Work to be completed ▸ Look below for the line with "- group_by (string): 分组方式" and the line with "Door toevoeging van"; repeat exactly those two lines and all lines between them, but no pictures.

Task input ▸
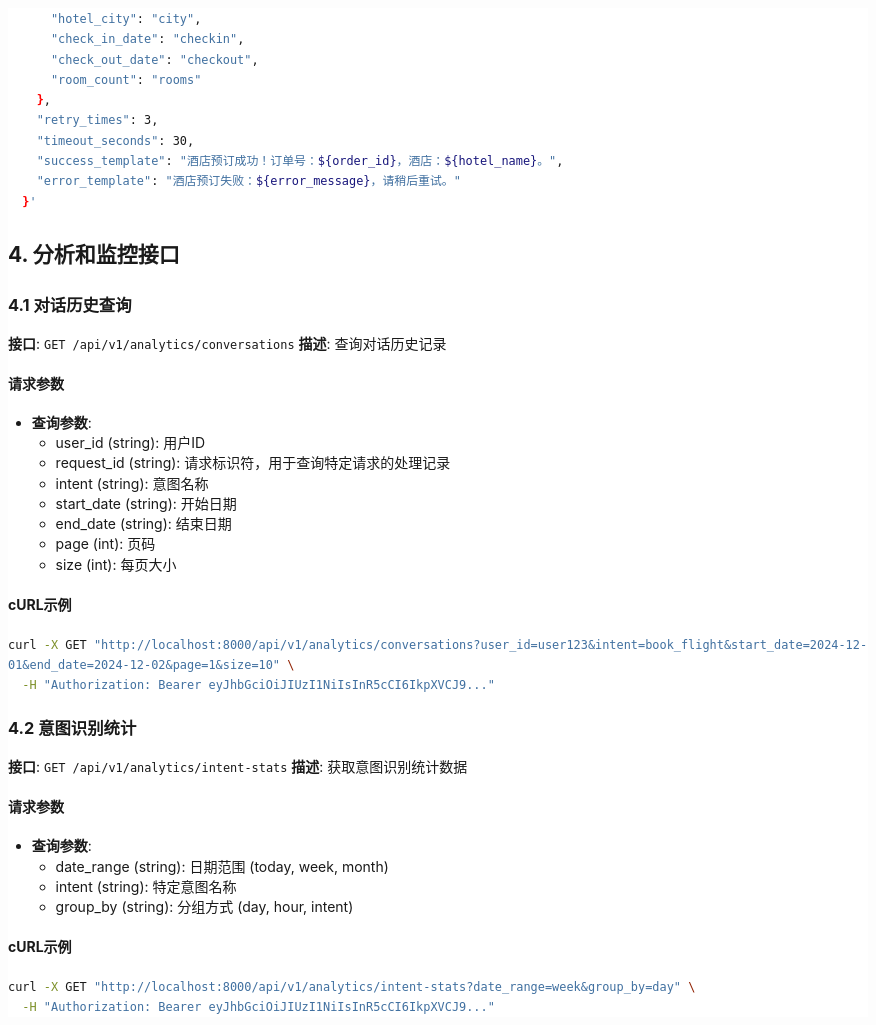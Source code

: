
 ```bash
      "hotel_city": "city",
      "check_in_date": "checkin",
      "check_out_date": "checkout",
      "room_count": "rooms"
    },
    "retry_times": 3,
    "timeout_seconds": 30,
    "success_template": "酒店预订成功！订单号：${order_id}，酒店：${hotel_name}。",
    "error_template": "酒店预订失败：${error_message}，请稍后重试。"
  }'
```

## 4. 分析和监控接口

### 4.1 对话历史查询
**接口**: `GET /api/v1/analytics/conversations`
**描述**: 查询对话历史记录

#### 请求参数
- **查询参数**:
  - user_id (string): 用户ID
  - request_id (string): 请求标识符，用于查询特定请求的处理记录
  - intent (string): 意图名称
  - start_date (string): 开始日期
  - end_date (string): 结束日期
  - page (int): 页码
  - size (int): 每页大小

#### cURL示例
```bash
curl -X GET "http://localhost:8000/api/v1/analytics/conversations?user_id=user123&intent=book_flight&start_date=2024-12-01&end_date=2024-12-02&page=1&size=10" \
  -H "Authorization: Bearer eyJhbGciOiJIUzI1NiIsInR5cCI6IkpXVCJ9..."
```

### 4.2 意图识别统计
**接口**: `GET /api/v1/analytics/intent-stats`
**描述**: 获取意图识别统计数据

#### 请求参数
- **查询参数**:
  - date_range (string): 日期范围 (today, week, month)
  - intent (string): 特定意图名称
  - group_by (string): 分组方式 (day, hour, intent)

#### cURL示例
```bash
curl -X GET "http://localhost:8000/api/v1/analytics/intent-stats?date_range=week&group_by=day" \
  -H "Authorization: Bearer eyJhbGciOiJIUzI1NiIsInR5cCI6IkpXVCJ9..."
```
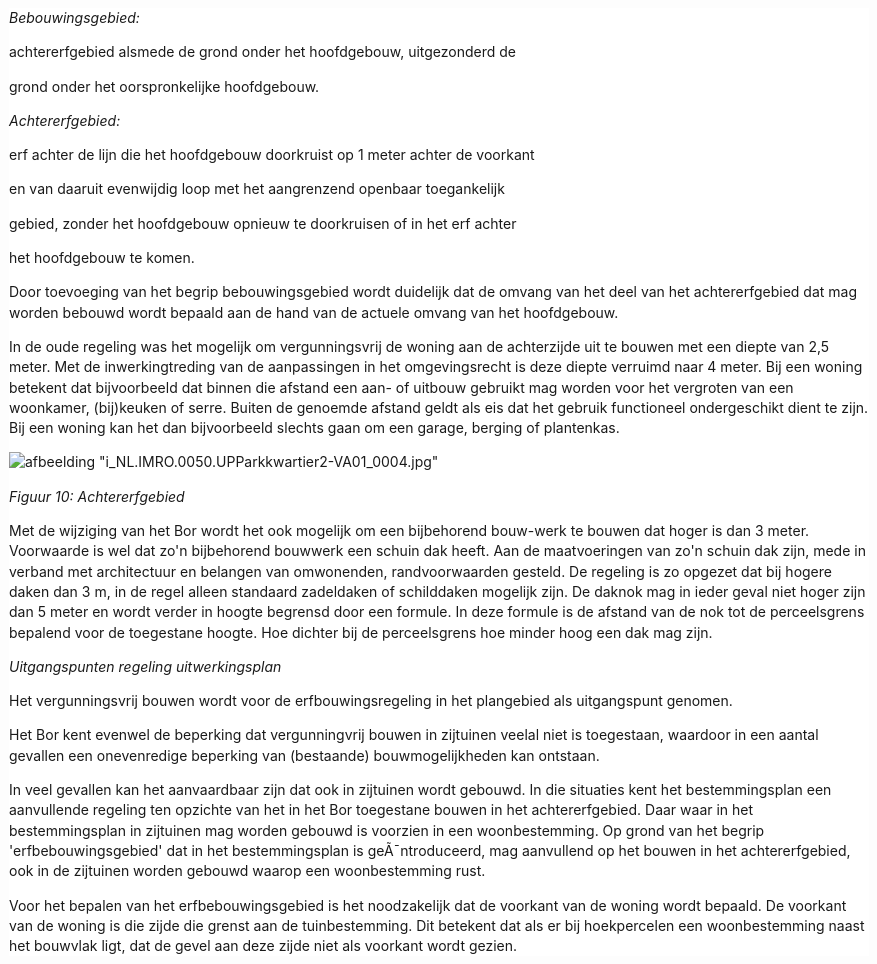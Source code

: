 *Bebouwingsgebied:*

achtererfgebied alsmede de grond onder het hoofdgebouw, uitgezonderd de

grond onder het oorspronkelijke hoofdgebouw.

*Achtererfgebied:*

erf achter de lijn die het hoofdgebouw doorkruist op 1 meter achter de voorkant

en van daaruit evenwijdig loop met het aangrenzend openbaar toegankelijk

gebied, zonder het hoofdgebouw opnieuw te doorkruisen of in het erf achter

het hoofdgebouw te komen.

Door toevoeging van het begrip bebouwingsgebied wordt duidelijk dat de omvang van het deel van het achtererfgebied dat mag worden bebouwd wordt bepaald aan de hand van de actuele omvang van het hoofdgebouw.

In de oude regeling was het mogelijk om vergunningsvrij de woning aan de achterzijde uit te bouwen met een diepte van 2,5 meter. Met de inwerkingtreding van de aanpassingen in het omgevingsrecht is deze diepte verruimd naar 4 meter. Bij een woning betekent dat bijvoorbeeld dat binnen die afstand een aan\- of uitbouw gebruikt mag worden voor het vergroten van een woonkamer, (bij)keuken of serre. Buiten de genoemde afstand geldt als eis dat het gebruik functioneel ondergeschikt dient te zijn. Bij een woning kan het dan bijvoorbeeld slechts gaan om een garage, berging of plantenkas.

![afbeelding "i_NL.IMRO.0050.UPParkkwartier2-VA01_0004.jpg"](i_NL.IMRO.0050.UPParkkwartier2-VA01_0004.jpg)

*Figuur 10: Achtererfgebied*

Met de wijziging van het Bor wordt het ook mogelijk om een bijbehorend bouw\-werk te bouwen dat hoger is dan 3 meter. Voorwaarde is wel dat zo'n bijbehorend bouwwerk een schuin dak heeft. Aan de maatvoeringen van zo'n schuin dak zijn, mede in verband met architectuur en belangen van omwonenden, randvoorwaarden gesteld. De regeling is zo opgezet dat bij hogere daken dan 3 m, in de regel alleen standaard zadeldaken of schilddaken mogelijk zijn. De daknok mag in ieder geval niet hoger zijn dan 5 meter en wordt verder in hoogte begrensd door een formule. In deze formule is de afstand van de nok tot de perceelsgrens bepalend voor de toegestane hoogte. Hoe dichter bij de perceelsgrens hoe minder hoog een dak mag zijn.

*Uitgangspunten regeling uitwerkingsplan*

Het vergunningsvrij bouwen wordt voor de erfbouwingsregeling in het plangebied als uitgangspunt genomen.

Het Bor kent evenwel de beperking dat vergunningvrij bouwen in zijtuinen veelal niet is toegestaan, waardoor in een aantal gevallen een onevenredige beperking van (bestaande) bouwmogelijkheden kan ontstaan.

In veel gevallen kan het aanvaardbaar zijn dat ook in zijtuinen wordt gebouwd. In die situaties kent het bestemmingsplan een aanvullende regeling ten opzichte van het in het Bor toegestane bouwen in het achtererfgebied. Daar waar in het bestemmingsplan in zijtuinen mag worden gebouwd is voorzien in een woonbestemming. Op grond van het begrip 'erfbebouwingsgebied' dat in het bestemmingsplan is geÃ¯ntroduceerd, mag aanvullend op het bouwen in het achtererfgebied, ook in de zijtuinen worden gebouwd waarop een woonbestemming rust.

Voor het bepalen van het erfbebouwingsgebied is het noodzakelijk dat de voorkant van de woning wordt bepaald. De voorkant van de woning is die zijde die grenst aan de tuinbestemming. Dit betekent dat als er bij hoekpercelen een woonbestemming naast het bouwvlak ligt, dat de gevel aan deze zijde niet als voorkant wordt gezien.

Exercise output ▸
  - group_by (string): 分组方式 (day, hour, intent)

#### cURL示例
```bash
curl -X GET "http://localhost:8000/api/v1/analytics/intent-stats?date_range=week&group_by=day" \
  -H "Authorization: Bearer eyJhbGciOiJIUzI1NiIsInR5cCI6IkpXVCJ9..."
```
Source code

: *Bebouwingsgebied:*

achtererfgebied alsmede de grond onder het hoofdgebouw, uitgezonderd de

grond onder het oorspronkelijke hoofdgebouw.

*Achtererfgebied:*

erf achter de lijn die het hoofdgebouw doorkruist op 1 meter achter de voorkant

en van daaruit evenwijdig loop met het aangrenzend openbaar toegankelijk

gebied, zonder het hoofdgebouw opnieuw te doorkruisen of in het erf achter

het hoofdgebouw te komen.

Door toevoeging van het begrip bebouwingsgebied wordt duidelijk dat de omvang van het deel van het achtererfgebied dat mag worden bebouwd wordt bepaald aan de hand van de actuele omvang van het hoofdgebouw.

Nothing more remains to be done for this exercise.